» **Problem statement**:
Any picture among the records should be left out, please; retype the rest exactly.

» **Stored data**:
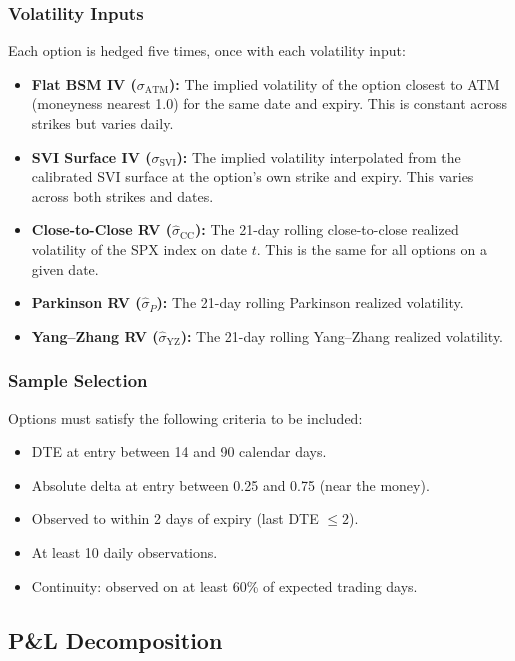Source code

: \documentclass[12pt, letterpaper]{article}
\begin{document}
\subsubsection{Volatility Inputs}

Each option is hedged five times, once with each volatility input:

\begin{itemize}
    \item \textbf{Flat BSM IV ($\sigma_{\text{ATM}}$):} The implied volatility of the option closest to ATM (moneyness nearest 1.0) for the same date and expiry. This is constant across strikes but varies daily.
    \item \textbf{SVI Surface IV ($\sigma_{\text{SVI}}$):} The implied volatility interpolated from the calibrated SVI surface at the option's own strike and expiry. This varies across both strikes and dates.
    \item \textbf{Close-to-Close RV ($\hat{\sigma}_{\text{CC}}$):} The 21-day rolling close-to-close realized volatility of the SPX index on date $t$. This is the same for all options on a given date.
    \item \textbf{Parkinson RV ($\hat{\sigma}_P$):} The 21-day rolling Parkinson realized volatility.
    \item \textbf{Yang--Zhang RV ($\hat{\sigma}_{\text{YZ}}$):} The 21-day rolling Yang--Zhang realized volatility.
\end{itemize}

\subsubsection{Sample Selection}

Options must satisfy the following criteria to be included:

\begin{itemize}
    \item DTE at entry between 14 and 90 calendar days.
    \item Absolute delta at entry between 0.25 and 0.75 (near the money).
    \item Observed to within 2 days of expiry (last DTE $\leq 2$).
    \item At least 10 daily observations.
    \item Continuity: observed on at least 60\% of expected trading days.
\end{itemize}

\subsection{P\&L Decomposition}
\label{sec:pnl_decomp}
\end{document}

» **Answer below**:
Source code

: \documentclass[12pt, letterpaper]{article}
\begin{document}
\subsubsection{Volatility Inputs}

Each option is hedged five times, once with each volatility input:

\begin{itemize}
    \item \textbf{Flat BSM IV ($\sigma_{\text{ATM}}$):} The implied volatility of the option closest to ATM (moneyness nearest 1.0) for the same date and expiry. This is constant across strikes but varies daily.
    \item \textbf{SVI Surface IV ($\sigma_{\text{SVI}}$):} The implied volatility interpolated from the calibrated SVI surface at the option's own strike and expiry. This varies across both strikes and dates.
    \item \textbf{Close-to-Close RV ($\hat{\sigma}_{\text{CC}}$):} The 21-day rolling close-to-close realized volatility of the SPX index on date $t$. This is the same for all options on a given date.
    \item \textbf{Parkinson RV ($\hat{\sigma}_P$):} The 21-day rolling Parkinson realized volatility.
    \item \textbf{Yang--Zhang RV ($\hat{\sigma}_{\text{YZ}}$):} The 21-day rolling Yang--Zhang realized volatility.
\end{itemize}

\subsubsection{Sample Selection}

Options must satisfy the following criteria to be included:

\begin{itemize}
    \item DTE at entry between 14 and 90 calendar days.
    \item Absolute delta at entry between 0.25 and 0.75 (near the money).
    \item Observed to within 2 days of expiry (last DTE $\leq 2$).
    \item At least 10 daily observations.
    \item Continuity: observed on at least 60\% of expected trading days.
\end{itemize}

\subsection{P\&L Decomposition}
\label{sec:pnl_decomp}
\end{document}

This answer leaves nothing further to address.